Table of contents:
- Why Books Outperform Other Marketing Channels
- Strategic Book Positioning
- Beyond Publication
- Measuring Success
Although the term “thought leadership” may be a tad overused at this point, the concept is as strong as ever.
Earning the role of thought leader in your industry or marketplace helps set you apart from your competition. Sure, competitors may have an active Instagram account or a huge number of followers on LinkedIn, but those numbers may not directly equate to professional admirers or champions.
Positioning yourself as a thought leader by authoring a book has more clout and more staying power. Once your book is published, it will forever be associated with your name. Your expertise will be reinforced anytime someone brings it up.
You “wrote the book on” whatever your topic is. That’s extremely hard to beat. And it certainly overpowers pure networking and “face time” at professional meetings.
Why Books Outperform Other Marketing Channels
Traditional marketing and business development activities tend to interrupt prospects while they’re engaged in other things. Cold calling and text messaging, especially, are proactive methods that break into people’s day unexpectedly, while other tactics like direct mail, email, social media posts, and networking events are less intrusive.
A book, however, is more reactive. It’s also more convenient.
Readers can pick it up when they want. That creates a very different relationship with you, as the book’s respected author. Instead of trying to sell them anything, you’re perceived as attempting to be of service or to educate through your book.
That’s a different dynamic altogether.
Your book gives you instant credibility and authority. This shortens the sales cycle for whatever you’re offering, because your book helps forge a level of immediate trust. With trust established, you may experience shorter sales cycles and less price sensitivity.
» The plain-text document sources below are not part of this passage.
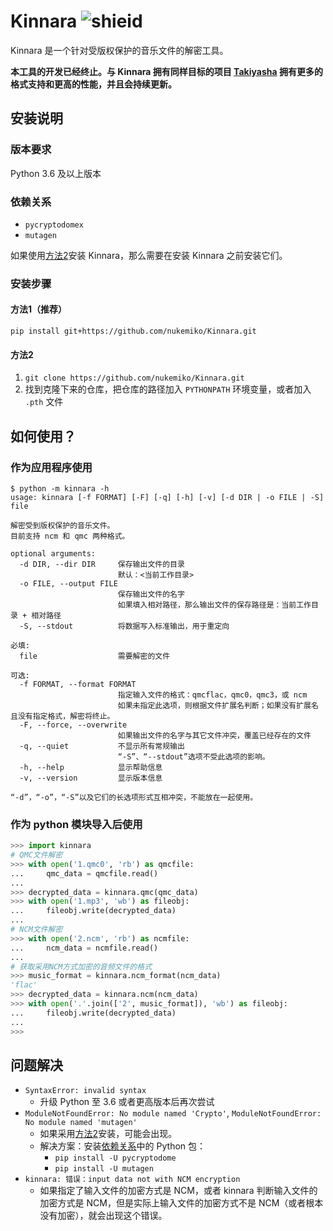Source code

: # Kinnara ![shieid](https://img.shields.io/badge/python-3.6%2B-green)

Kinnara 是一个针对受版权保护的音乐文件的解密工具。

**本工具的开发已经终止。与 Kinnara 拥有同样目标的项目 [Takiyasha](https://github.com/nukemiko/takiyasha) 拥有更多的格式支持和更高的性能，并且会持续更新。**

## 安装说明

### 版本要求

Python 3.6 及以上版本

### 依赖关系

- `pycryptodomex`
- `mutagen`

如果使用[方法2](#方法2)安装 Kinnara，那么需要在安装 Kinnara 之前安装它们。

### 安装步骤

#### 方法1（推荐）

`pip install git+https://github.com/nukemiko/Kinnara.git`

#### 方法2

1. `git clone https://github.com/nukemiko/Kinnara.git`
2. 找到克隆下来的仓库，把仓库的路径加入 `PYTHONPATH` 环境变量，或者加入 `.pth` 文件

## 如何使用？

### 作为应用程序使用

```
$ python -m kinnara -h
usage: kinnara [-f FORMAT] [-F] [-q] [-h] [-v] [-d DIR | -o FILE | -S] file

解密受到版权保护的音乐文件。
目前支持 ncm 和 qmc 两种格式。

optional arguments:
  -d DIR, --dir DIR     保存输出文件的目录
                        默认：<当前工作目录>
  -o FILE, --output FILE
                        保存输出文件的名字
                        如果填入相对路径，那么输出文件的保存路径是：当前工作目录 + 相对路径
  -S, --stdout          将数据写入标准输出，用于重定向

必填:
  file                  需要解密的文件

可选:
  -f FORMAT, --format FORMAT
                        指定输入文件的格式：qmcflac，qmc0，qmc3，或 ncm
                        如果未指定此选项，则根据文件扩展名判断；如果没有扩展名且没有指定格式，解密将终止。
  -F, --force, --overwrite
                        如果输出文件的名字与其它文件冲突，覆盖已经存在的文件
  -q, --quiet           不显示所有常规输出
                        “-S”、“--stdout”选项不受此选项的影响。
  -h, --help            显示帮助信息
  -v, --version         显示版本信息

“-d”，“-o”，“-S”以及它们的长选项形式互相冲突，不能放在一起使用。
```

### 作为 python 模块导入后使用

```python
>>> import kinnara
# QMC文件解密
>>> with open('1.qmc0', 'rb') as qmcfile:
...     qmc_data = qmcfile.read()
...
>>> decrypted_data = kinnara.qmc(qmc_data)
>>> with open('1.mp3', 'wb') as fileobj:
...     fileobj.write(decrypted_data)
...
# NCM文件解密
>>> with open('2.ncm', 'rb') as ncmfile:
...     ncm_data = ncmfile.read()
...
# 获取采用NCM方式加密的音频文件的格式
>>> music_format = kinnara.ncm_format(ncm_data)
'flac'
>>> decrypted_data = kinnara.ncm(ncm_data)
>>> with open('.'.join(['2', music_format]), 'wb') as fileobj:
...     fileobj.write(decrypted_data)
...
>>>
```

## 问题解决

- `SyntaxError: invalid syntax`
    - 升级 Python 至 3.6 或者更高版本后再次尝试
- `ModuleNotFoundError: No module named 'Crypto'`, `ModuleNotFoundError: No module named 'mutagen'`
    - 如果采用[方法2](#方法2)安装，可能会出现。
    - 解决方案：安装[依赖关系](#依赖关系)中的 Python 包：
        - `pip install -U pycryptodome`
        - `pip install -U mutagen`
- `kinnara: 错误：input data not with NCM encryption`
    - 如果指定了输入文件的加密方式是 NCM，或者 kinnara 判断输入文件的加密方式是 NCM，但是实际上输入文件的加密方式不是 NCM（或者根本没有加密），就会出现这个错误。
Your book is also extremely efficient. In typical networking and business development activities, you proactively work to meet new people, connect with prospects, and impress potential sources of referral. Some percentage of all those conversations may turn into a sales call, and a small percentage of those may result in sales.
Your book, however, gets you in front of people you may never actually meet face-to-face and prequalifies them as interested in your product or service even before you speak with them.
Strategic Book Positioning
The key to leveraging your book for business development is in your topic. If you use your book as a sales pitch surrounded by customer success stories, you’ll lose credibility. Everyone will be able to see that its purpose is selling.
But if you write a book that makes a significant or innovative contribution to your field — content that gets readers talking — you’ll be seen as a leader.
A good place to start in thinking about potential book topics is identifying major challenges your audience regularly faces. Are there large industry problems? Looming issues? Or underlying tensions that are impacting profitability? Writing about a potential solution, or a way to achieve a solution, helps demonstrate your expertise and industry leadership.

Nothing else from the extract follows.